CPS-2055: Improve WoWs around Bug tickets
References
Mozilla guide to bug writing: https://bugzilla.mozilla.org/page.cgi?id=bug-writing.html
Link to new CPS Bug Reporting page: Bug Reporting Guidelines for CPS
Assumptions
<optional, assumptions are like decision made up front ie. everyone agrees on the answer but they are important to mention>
Assumption | Notes | |
---|---|---|
1 | Decisions will be agreed with stakeholders |
|
Issues & Decisions
Issue | Notes | Decision | |
---|---|---|---|
1 | Acceptance criteria for bug tickets | What should we do if a bug not reproducible? > Reject | CPS team will decide whether to accept bug ticket based on whether enough information has been provided to be able to reproduce/resolve the issue. |
2 | Standard Bug Reporting Template | Minimal information useful for all bug tickets | Create a wiki page containing bug report template, as a guideline for writing bug report. Fields are optional, depending on context. @Daniel Hanrahan will create this page. |
3 | Handling of sensitive information such as logs and heap dumps | Need to protect IPR of commercial contributors | Will provide guidelines for what info can/cannot be shared in open source. Client-specific internal Jira ticket can be used to share artifacts, where applicable. |
4 | Bug reporting guidelines | A wiki page showing how to write a good bug report. Note there are many existing ones such as: | Can be done as part of #2 (bug report template) |
<Note. use green for closed issues, yellow for important ones if needed>
Background
It has been observed that some bugs (particularly performance-related ones) can take weeks to resolve, and often cannot be reproduced by the CPS dev team.

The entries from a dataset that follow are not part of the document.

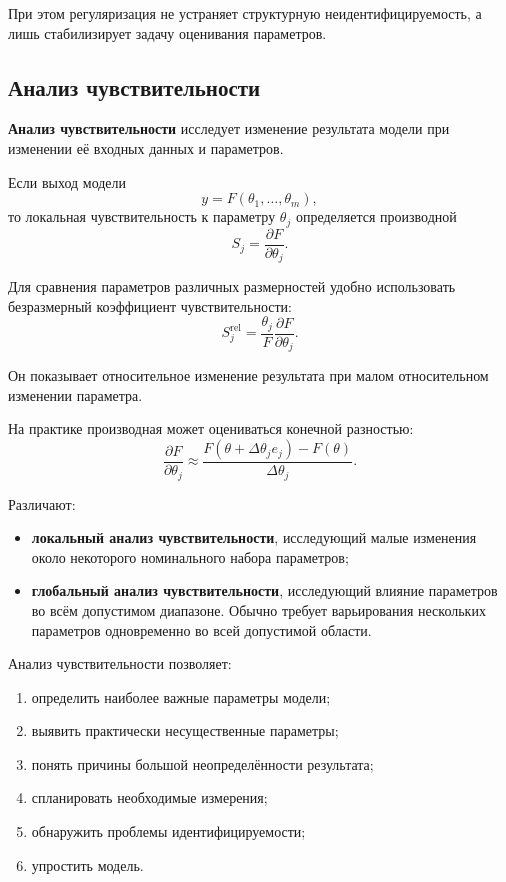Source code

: При этом регуляризация не устраняет структурную неидентифицируемость, а лишь стабилизирует задачу оценивания параметров.

\subsection{Анализ чувствительности}

\textbf{Анализ чувствительности} исследует изменение результата модели при изменении её входных данных и параметров.

Если выход модели
\[
y=F(\theta_1,\ldots,\theta_m),
\]
то локальная чувствительность к параметру $\theta_j$ определяется производной
\[
S_j
=
\frac{\partial F}{\partial\theta_j}.
\]

Для сравнения параметров различных размерностей удобно использовать безразмерный коэффициент чувствительности:
\[
S_j^{\mathrm{rel}}
=
\frac{\theta_j}{F}
\frac{\partial F}{\partial\theta_j}.
\]

Он показывает относительное изменение результата при малом относительном изменении параметра.

На практике производная может оцениваться конечной разностью:
\[
\frac{\partial F}{\partial\theta_j}
\approx
\frac{
	F(\theta+\Delta\theta_j e_j)-F(\theta)
}{
	\Delta\theta_j
}.
\]

Различают:
\begin{itemize}
	\item \textbf{локальный анализ чувствительности}, исследующий малые изменения около некоторого номинального набора параметров;
	\item \textbf{глобальный анализ чувствительности}, исследующий влияние параметров во всём допустимом диапазоне. Обычно требует варьирования нескольких параметров одновременно во всей допустимой области.
\end{itemize}

Анализ чувствительности позволяет:
\begin{enumerate}
	\item определить наиболее важные параметры модели;
	\item выявить практически несущественные параметры;
	\item понять причины большой неопределённости результата;
	\item спланировать необходимые измерения;
	\item обнаружить проблемы идентифицируемости;
	\item упростить модель.
\end{enumerate}

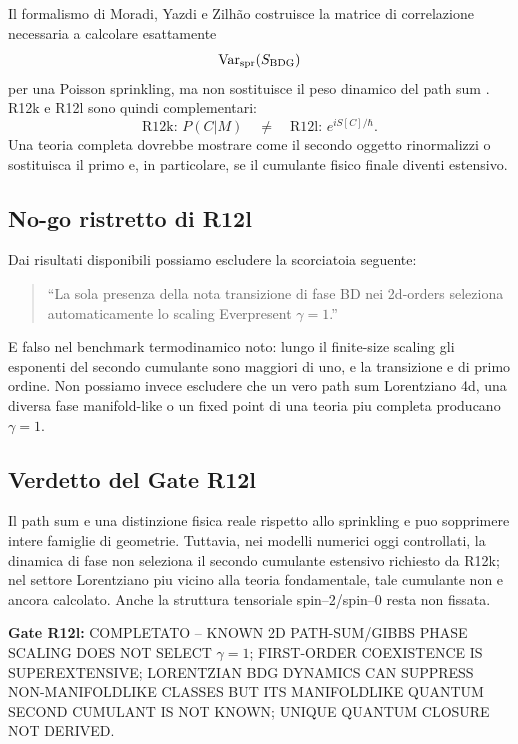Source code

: \documentclass[11pt,a4paper]{article}
\newcommand{\status}[1]{\textsf{#1}}
\begin{document}
Il formalismo di Moradi, Yazdi e Zilh\~ao costruisce la matrice di correlazione necessaria a calcolare esattamente
\begin{equation}
\mathrm{Var}_{\rm spr}(S_{\rm BDG})
\end{equation}
per una Poisson sprinkling, ma non sostituisce il peso dinamico del path sum \cite{MoradiYazdiZilhao2025}. R12k e R12l sono quindi complementari:
\begin{equation}
\boxed{\text{R12k: }P(C|M)\quad\neq\quad\text{R12l: }e^{iS[C]/\hbar}.}
\end{equation}
Una teoria completa dovrebbe mostrare come il secondo oggetto rinormalizzi o sostituisca il primo e, in particolare, se il cumulante fisico finale diventi estensivo.

\subsection{No-go ristretto di R12l}

Dai risultati disponibili possiamo escludere la scorciatoia seguente:
\begin{quote}
``La sola presenza della nota transizione di fase BD nei 2d-orders seleziona automaticamente lo scaling Everpresent $\gamma=1$.''
\end{quote}
E falso nel benchmark termodinamico noto: lungo il finite-size scaling gli esponenti del secondo cumulante sono maggiori di uno, e la transizione e di primo ordine. Non possiamo invece escludere che un vero path sum Lorentziano 4d, una diversa fase manifold-like o un fixed point di una teoria piu completa producano $\gamma=1$.

\subsection{Verdetto del Gate R12l}

Il path sum e una distinzione fisica reale rispetto allo sprinkling e puo sopprimere intere famiglie di geometrie. Tuttavia, nei modelli numerici oggi controllati, la dinamica di fase non seleziona il secondo cumulante estensivo richiesto da R12k; nel settore Lorentziano piu vicino alla teoria fondamentale, tale cumulante non e ancora calcolato. Anche la struttura tensoriale spin--2/spin--0 resta non fissata.

\textbf{Gate R12l:}
\status{COMPLETATO -- KNOWN 2D PATH-SUM/GIBBS PHASE SCALING DOES NOT SELECT $\gamma=1$; FIRST-ORDER COEXISTENCE IS SUPEREXTENSIVE; LORENTZIAN BDG DYNAMICS CAN SUPPRESS NON-MANIFOLDLIKE CLASSES BUT ITS MANIFOLDLIKE QUANTUM SECOND CUMULANT IS NOT KNOWN; UNIQUE QUANTUM CLOSURE NOT DERIVED.}
\end{document}
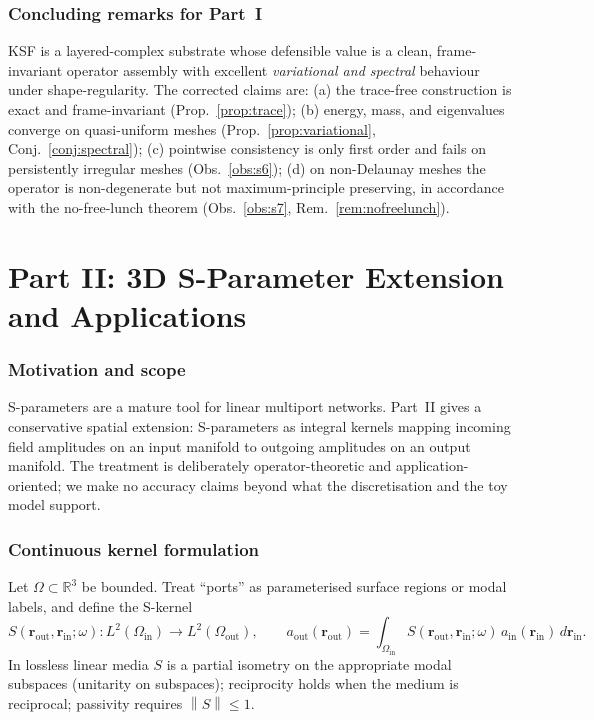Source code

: \documentclass[11pt]{article}
\theoremstyle{plain}
\theoremstyle{definition}
\theoremstyle{remark}
\newcommand{\Real}{\mathbb{R}}
\newcommand{\Om}{\Omega}
\newcommand{\norm}[1]{\left\lVert #1 \right\rVert}
\begin{document}
\section{Concluding remarks for Part~I}
KSF is a layered-complex substrate whose defensible value is a clean,
frame-invariant operator assembly with excellent \emph{variational and spectral}
behaviour under shape-regularity. The corrected claims are: (a) the trace-free
construction is exact and frame-invariant (Prop.~\ref{prop:trace}); (b) energy,
mass, and eigenvalues converge on quasi-uniform meshes
(Prop.~\ref{prop:variational}, Conj.~\ref{conj:spectral}); (c) pointwise
consistency is only first order and fails on persistently irregular meshes
(Obs.~\ref{obs:s6}); (d) on non-Delaunay meshes the operator is non-degenerate
but not maximum-principle preserving, in accordance with the no-free-lunch
theorem (Obs.~\ref{obs:s7}, Rem.~\ref{rem:nofreelunch}).

\part{Part II: 3D S-Parameter Extension and Applications}

\section{Motivation and scope}
S-parameters are a mature tool for linear multiport networks. Part~II gives a
conservative spatial extension: S-parameters as integral kernels mapping
incoming field amplitudes on an input manifold to outgoing amplitudes on an
output manifold. The treatment is deliberately operator-theoretic and
application-oriented; we make no accuracy claims beyond what the discretisation
and the toy model support.

\section{Continuous kernel formulation}
Let $\Om\subset\Real^3$ be bounded. Treat ``ports'' as parameterised surface
regions or modal labels, and define the S-kernel
\[
S(\mathbf r_{\mathrm{out}},\mathbf r_{\mathrm{in}};\omega):
L^2(\Om_{\mathrm{in}})\to L^2(\Om_{\mathrm{out}}),\qquad
a_{\mathrm{out}}(\mathbf r_{\mathrm{out}})
=\int_{\Om_{\mathrm{in}}}
S(\mathbf r_{\mathrm{out}},\mathbf r_{\mathrm{in}};\omega)\,
a_{\mathrm{in}}(\mathbf r_{\mathrm{in}})\,d\mathbf r_{\mathrm{in}}.
\]
In lossless linear media $S$ is a partial isometry on the appropriate modal
subspaces (unitarity on subspaces); reciprocity holds when the medium is
reciprocal; passivity requires $\norm{S}\le 1$.
\end{document}
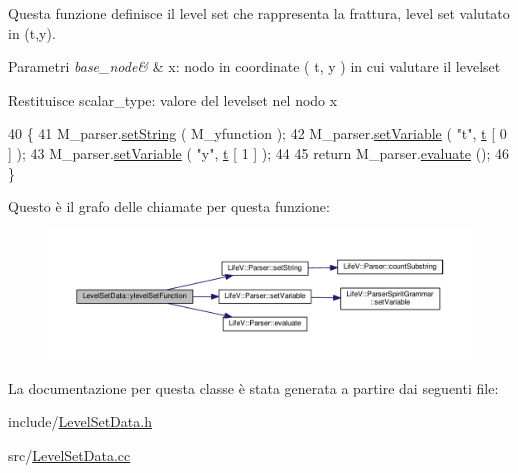 Questa funzione definisce il level set che rappresenta la frattura, level set valutato in (t,y). 


\begin{DoxyParams}{Parametri}
{\em base\-\_\-node\&} & x\-: nodo in coordinate ( t, y ) in cui valutare il levelset \\
\hline
\end{DoxyParams}
\begin{DoxyReturn}{Restituisce}
scalar\-\_\-type\-: valore del levelset nel nodo x 
\end{DoxyReturn}

\begin{DoxyCode}
40 \{
41     M\_parser.\hyperlink{classLifeV_1_1Parser_ac05769e836a0dc95d9c020df361a5194}{setString} ( M\_yfunction );
42     M\_parser.\hyperlink{classLifeV_1_1Parser_aa2b362e12b8feb60231705d499c9fbae}{setVariable} ( \textcolor{stringliteral}{"t"}, \hyperlink{discontinuo_8m_aaccc9105df5383111407fd5b41255e23}{t} [ 0 ] );
43     M\_parser.\hyperlink{classLifeV_1_1Parser_aa2b362e12b8feb60231705d499c9fbae}{setVariable} ( \textcolor{stringliteral}{"y"}, \hyperlink{discontinuo_8m_aaccc9105df5383111407fd5b41255e23}{t} [ 1 ] );
44 
45     \textcolor{keywordflow}{return} M\_parser.\hyperlink{classLifeV_1_1Parser_a51d84fd4ae6d420620e7beee58fad673}{evaluate} ();
46 \}
\end{DoxyCode}


Questo è il grafo delle chiamate per questa funzione\-:
\nopagebreak
\begin{figure}[H]
\begin{center}
\leavevmode
\includegraphics[width=350pt]{classLevelSetData_a732ae59581206d4f94237e54bc0071e3_cgraph}
\end{center}
\end{figure}




La documentazione per questa classe è stata generata a partire dai seguenti file\-:\begin{DoxyCompactItemize}
\item 
include/\hyperlink{LevelSetData_8h}{Level\-Set\-Data.\-h}\item 
src/\hyperlink{LevelSetData_8cc}{Level\-Set\-Data.\-cc}\end{DoxyCompactItemize}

This proposal is to improve ways of working around bugs to reduce time spent.
Bug Reporting Template
Many bug tickets lack basic information such as what version was tested.

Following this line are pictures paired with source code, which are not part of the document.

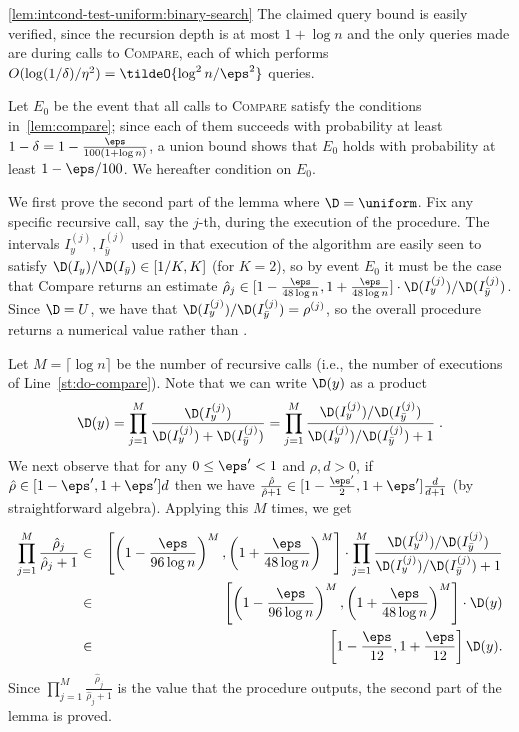 \begin{proofof}{\cref{lem:intcond-test-uniform:binary-search}}
The claimed query bound is easily verified, since the
recursion depth is at most $1 + \log n$
and the only queries made  are  during calls to
\textsc{Compare}, each of which performs
$O(\log(1/\delta)/\eta^2)=\tildeO{ \log^2 n/\eps^2 }$ queries.

  \noindent Let $E_0$ be the event that all calls to \textsc{Compare}
satisfy the conditions in~\cref{lem:compare}; since each of them
succeeds with probability at least $1-\delta=1-{\frac {\eps}{100 (1 + \log n)}}$, a union
bound shows that $E_0$ holds with probability at least $1-\eps/100$.
We hereafter condition on $E_0$.


We first prove the second part of the lemma where $\D = \uniform$.
Fix any specific recursive call, say the $j$-th, during the
execution of the procedure.
The intervals $I^{(j)}_y,I^{(j)}_{\bar{y}}$ used in that execution of the
algorithm are easily seen to satisfy $\D(I_y)/\D(I_{\bar{y}})\in[1/K,K]$
(for $K=2$), so by event $E_0$ it must be the case that {\sc Compare} returns an estimate
\mbox{$\hat{\rho}_{j}\in[1-\frac{\eps}{48\log n}, 1+\frac{\eps}{48\log n}]\cdot\D(I^{(j)}_y)/\D(I^{(j)}_{\bar{y}})$}.
Since
$\D = U$, we have that $\D(I^{(j)}_y)/\D(I^{(j)}_{\bar{y}}) = \rho^{(j)}$,
so the overall procedure returns a numerical value
rather than \reject.

Let $M = \lceil \log n \rceil$
be the number of recursive calls (i.e., the number of executions
of Line~\ref{st:do-compare}).
Note that we can write
$\D(y)$ as a product
\begin{equation} \label{eq:Dy}
\D(y) = \prod_{j=1}^{M} \frac{ \D(I^{(j)}_y) }{ \D(I^{(j)}_y) + \D(I^{(j)}_{\bar{y}}) }
      = \prod_{j=1}^{M} \frac{\D(I^{(j)}_y)/\D(I^{(j)}_{\bar{y}})}{\D(I^{(j)}_y)/\D(I^{(j)}_{\bar{y}})+1}\;.
\end{equation}
We next observe that for any
$0 \leq \eps' < 1$ and $\rho,d>0$, if
$\hat{\rho} \in [1-\eps',1+\eps']d$ then we have
${\frac {\hat{\rho}}{\hat{\rho}+1}} \in [1-{\frac {\eps'}2},1+\eps']
{\frac {d}{d+ 1}}$
(by straightforward algebra).
Applying this $M$ times, we get

\begin{eqnarray*}
\prod_{j=1}^{M} \frac{\hat{\rho}_{j}}{\hat{\rho}_{j}+1}
&\in&\left[\left(1-\frac{\eps}{96\log n}\right)^M,
\left(1+\frac{\eps}{48\log n}\right)^M\right]\cdot
\prod_{j=1}^{M}
\frac{\D(I^{(j)}_y)/\D(I^{(j)}_{\bar{y}})}{\D(I^{(j)}_y)/\D(I^{(j)}_{\bar{y}})+1}\\
&\in&
\left[\left(1-\frac{\eps}{96\log n}\right)^M,
\left(1+\frac{\eps}{48\log n}\right)^M\right]\cdot
\D(y)\\
&\in&
\left[1 - {\frac{\eps}{12}}, 1 + {\frac{\eps}{12}} \right]
\D(y).
\end{eqnarray*}
Since
$\prod_{j=1}^{M} \frac{\hat{\rho}_{j}}{\hat{\rho}_{j}+1}$ is the value that
the procedure outputs, the second part of the lemma is proved.


\end{proofof}

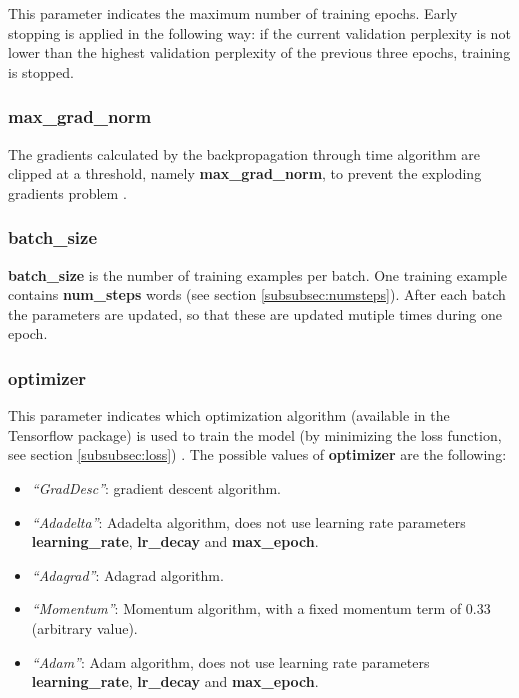 \documentclass[10pt,a4paper,titlepage]{article}
\begin{document}
This parameter indicates the maximum number of training epochs. Early stopping is applied in the following way: if the current validation perplexity is not lower than the highest validation perplexity of the previous three epochs, training is stopped.

\subsubsection{max\_grad\_norm}

The gradients calculated by the backpropagation through time algorithm are clipped at a threshold, namely \textbf{max\_grad\_norm}, to prevent the exploding gradients problem \cite{bptt,exp}.

\subsubsection{batch\_size}

\textbf{batch\_size} is the number of training examples per batch. One training example contains \textbf{num\_steps} words (see section \ref{subsubsec:numsteps}). After each batch the parameters are updated, so that these are updated mutiple times during one epoch.

\subsubsection{optimizer}
\label{subsubsec:opt}

This parameter indicates which optimization algorithm (available in the Tensorflow package) is used to train the model (by minimizing the loss function, see section \ref{subsubsec:loss}) \cite{opt}. The possible values of \textbf{optimizer} are the following:

\begin{itemize}

	\item \textit{``GradDesc''}: gradient descent algorithm.
	\item \textit{``Adadelta''}: Adadelta algorithm, does not use learning rate parameters \textbf{learning\_rate}, \textbf{lr\_decay} and \textbf{max\_epoch}.
	\item \textit{``Adagrad''}: Adagrad algorithm.
	\item \textit{``Momentum''}: Momentum algorithm, with a fixed momentum term of 0.33 (arbitrary value).
	\item \textit{``Adam''}: Adam algorithm, does not use learning rate parameters \textbf{learning\_rate}, \textbf{lr\_decay} and \textbf{max\_epoch}.	

\end{itemize}
\end{document}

It is proposed that in addition to CPS FSA Template, a Bug Reporting Template be created. At a minimum, the following information should be provided:
Full description of the issue
Affected version(s)
Expected behaviour (what is the requirement?)
Actual behaviour
Impact - this is important for setting priority
Steps to reproduce - ideally a Minimal reproducible example
(Optional) Attached artifacts: Screenshots, Logs, Test data, etc.
Environment
Attached the corresponding IDUN Jira
There has been much confusion about the number of CM-handles the bug reporters are testing with. In many tickets, phrases such as "80k deployment" is used, but in some cases this was 6k CM-handles, and 20k for others!
Bug report should include how many CM-handles are registered
Performance Bugs
Performance issues are significantly more difficult to reproduce, being very sensitive the user's deployment/environment.

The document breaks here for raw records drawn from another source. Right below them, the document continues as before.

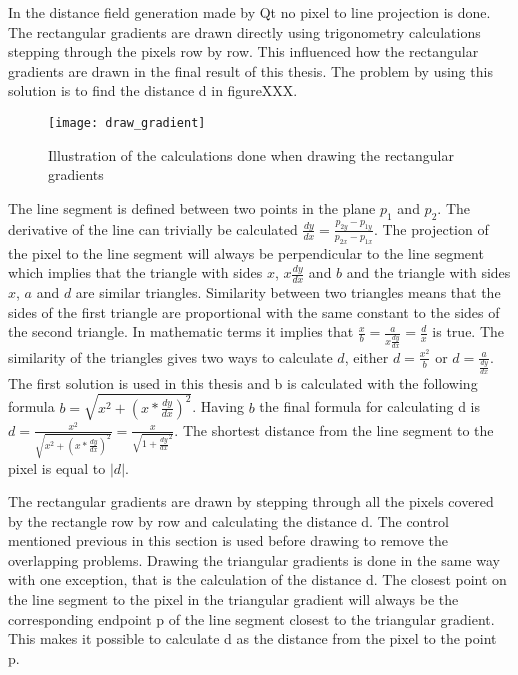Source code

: In the distance field generation made by Qt no pixel to line projection is done. The rectangular gradients are drawn directly using trigonometry calculations stepping through the pixels row by row. This influenced how the rectangular gradients are drawn in the final result of this thesis. The problem by using this solution is to find the distance d in figureXXX.

\begin{figure}[H]
\texttt{[image: draw\_gradient]}
\caption{Illustration of the calculations done when drawing the rectangular gradients}
\end{figure}

The line segment is defined between two points in the plane $p_1$ and $p_2$. The derivative of the line can trivially be calculated $\frac{dy}{dx}=\frac{p_{2y}-p_{1y}}{p_{2x}-p_{1x}}$. The projection of the pixel to the line segment will always be perpendicular to the line segment which implies that the triangle with sides $x$, $x\frac{dy}{dx}$ and $b$ and the triangle with sides $x$, $a$ and $d$ are similar triangles. Similarity between two triangles means that the sides of the first triangle are proportional with the same constant to the sides of the second triangle. In mathematic terms it implies that $\frac{x}{b}=\frac{a}{x\frac{dy}{dx}}=\frac{d}{x}$ is true. The similarity of the triangles gives two ways to calculate $d$, either $d=\frac{x^2}{b}$ or $d=\frac{a}{\frac{dy}{dx}}$. The first solution is used in this thesis and b is calculated with the following formula $b=\sqrt{x^2+(x*\frac{dy}{dx})^2}$. Having $b$ the final formula for calculating d is $d=\frac{x^2}{\sqrt{x^2+(x*\frac{dy}{dx})^2}}=\frac{x}{\sqrt{1+\frac{dy}{dx}^2}}$. The shortest distance from the line segment to the pixel is equal to $|d|$.

The rectangular gradients are drawn by stepping through all the pixels covered by the rectangle row by row and calculating the distance d. The control mentioned previous in this section is used before drawing to remove the overlapping problems. Drawing the triangular gradients is done in the same way with one exception, that is the calculation of the distance d. The closest point on the line segment to the pixel in the triangular gradient will always be the corresponding endpoint p of the line segment closest to the triangular gradient. This makes it possible to calculate d as the distance from the pixel to the point p.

Environment, including available resources in the deployment (memory and CPU cores, number of application instances)
What is the load on the system (how many concurrent operations, etc.)?
Measured CPU and memory consumption
For Out Of Memory Errors (OOMEs): Attached heap dump - I think this should be a requirement moving forward
Client-reported bugs
Links to internal Jira tickets, Jenkins pipelines, should be provided where applicable. Logs etc. could be shared securely there.
Acceptance Criteria for Bugs
We need to agree on reasonable criteria, e.g.
That CPS team has enough information to reproduce the bug
Sharing artifacts such as Logs in the Open Source
Some bugs being reported often require sharing information such as logs, heap dumps, etc. This needs to be done in a way that IPR is protected, since CPS is developed in the open source.